From: Stephen Warren
Date: Mon Aug 19 2013 - 16:53:47 EST


On 08/19/2013 02:10 PM, Thierry Reding wrote:
> On Mon, Aug 19, 2013 at 01:43:59PM -0600, Stephen Warren wrote:
>> On 08/17/2013 05:17 AM, Thierry Reding wrote: ...
>>> Well, the most obvious cases where early initialization is
>>> needed are interrupt controllers and clocks.
>>
>> ... and IOMMUs, which apparently need to initialize before any
>> devices whose transactions are routed through the IOMMU, in order
>> to set themselves up as the IOMMU for the relevant devices.
>>
>> It's possible that the CPU-visible bus structure isn't a strict
>> inverse/reverse of the device-visible bus-structure.

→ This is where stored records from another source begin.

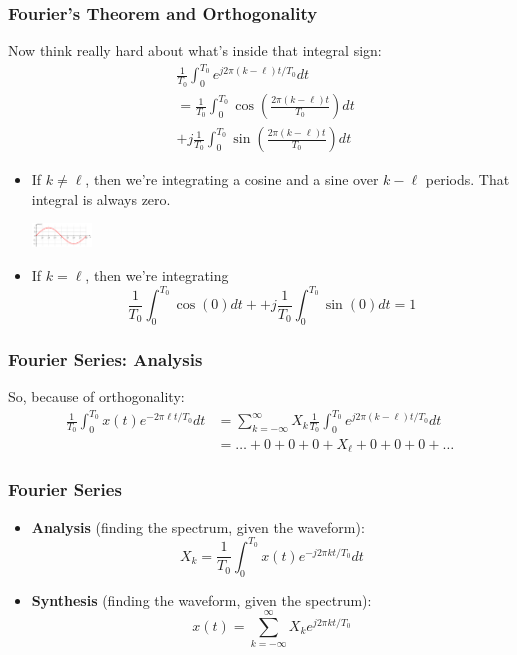 \documentclass{beamer}
\begin{document}
\begin{frame}
  \frametitle{Fourier's Theorem and Orthogonality}

  Now think really hard about what's inside that integral sign:
  \begin{align*}
    &\frac{1}{T_0}\int_0^{T_0} e^{j2\pi (k-\ell)t/T_0}dt\\
    &=\frac{1}{T_0}\int_0^{T_0}\cos\left(\frac{2\pi(k-\ell)t}{T_0}\right)dt\\
    &+j\frac{1}{T_0}\int_0^{T_0}\sin\left(\frac{2\pi (k-\ell)t}{T_0}\right)dt
  \end{align*}
  \begin{itemize}
  \item If $k\ne\ell$, then we're integrating a cosine and a sine over
    $k-\ell$ periods.  That integral is always zero.
    \centerline{\includegraphics[height=0.25in]{Sine_one_period.png}}
  \item If $k=\ell$, then we're integrating
    \[
    \frac{1}{T_0}\int_0^{T_0}\cos(0)dt+
    +j\frac{1}{T_0}\int_0^{T_0}\sin(0)dt = 1
    \]
  \end{itemize}
\end{frame}

\begin{frame}
  \frametitle{Fourier Series: Analysis}

  So, because of orthogonality:
  \begin{align*}
  \frac{1}{T_0}\int_0^{T_0}x(t)e^{-2\pi\ell t/T_0}dt &=
  \sum_{k=-\infty}^\infty X_k \frac{1}{T_0}\int_0^{T_0} e^{j2\pi (k-\ell)t/T_0}dt\\
  &= \ldots + 0 + 0 + 0 + X_\ell + 0 +0 + 0 + \ldots
  \end{align*}
  
\end{frame}  

\begin{frame}
  \frametitle{Fourier Series}

  \begin{itemize}
  \item {\bf Analysis}  (finding the spectrum, given the waveform):
    \[
    X_k = \frac{1}{T_0}\int_0^{T_0} x(t)e^{-j2\pi kt/T_0}dt
    \]
  \item {\bf Synthesis} (finding the waveform, given the spectrum):
    \[
    x(t) = \sum_{k=-\infty}^\infty X_k e^{j2\pi kt/T_0}
    \]
  \end{itemize}
  
\end{frame}  
\end{document}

A device may
>> have CPU-visible registers on one bus segment, but inject master
>> transactions onto an unrelated bus segment. So it may not be as
>> simple as making a bus driver for the bus segment affected by the
>> IOMMU, and having that driver trigger instantiation of all its
>> children.
>
> Well, perhaps that can be handled via deferred probing? The only
> thing preventing that right now is that drivers aren't actively
> aware of the IOMMUs existence. If we can make it a requirement that
> each driver needing the services of an IOMMU actively requests that
> service, then deferred probing should be able to deal with it.

I believe the hope was to specifically avoid drivers knowing about the
presence of an IOMMU. Drivers would simply use standard dma
alloc/map/unmap APIs, and those APIs would internally set up any IOMMU
HW is present and necessary.

Having e.g. a DT property that says "this is your IOMMU" which drivers
had to explicitly handle parsing, and/or requiring drivers to make
some call during probe to say "bind to an IOMMU" (unless that API can
simply be called in all cases including when there actually is no
IOMMU) would be a bit annoying.

> That doesn't necessarily mean that drivers need to be doing it
> manually. It strikes me as the kind of thing that could easily be
> done by the core. In fact I've been thinking of doing something
> similar to resolve devicetree IRQ references at probe time, rather
> than at device creation time to remove the need for interrupt chips
> to register early.

If we can make this automatic and hidden yet still use deferred
probing, then that'd likely be just fine.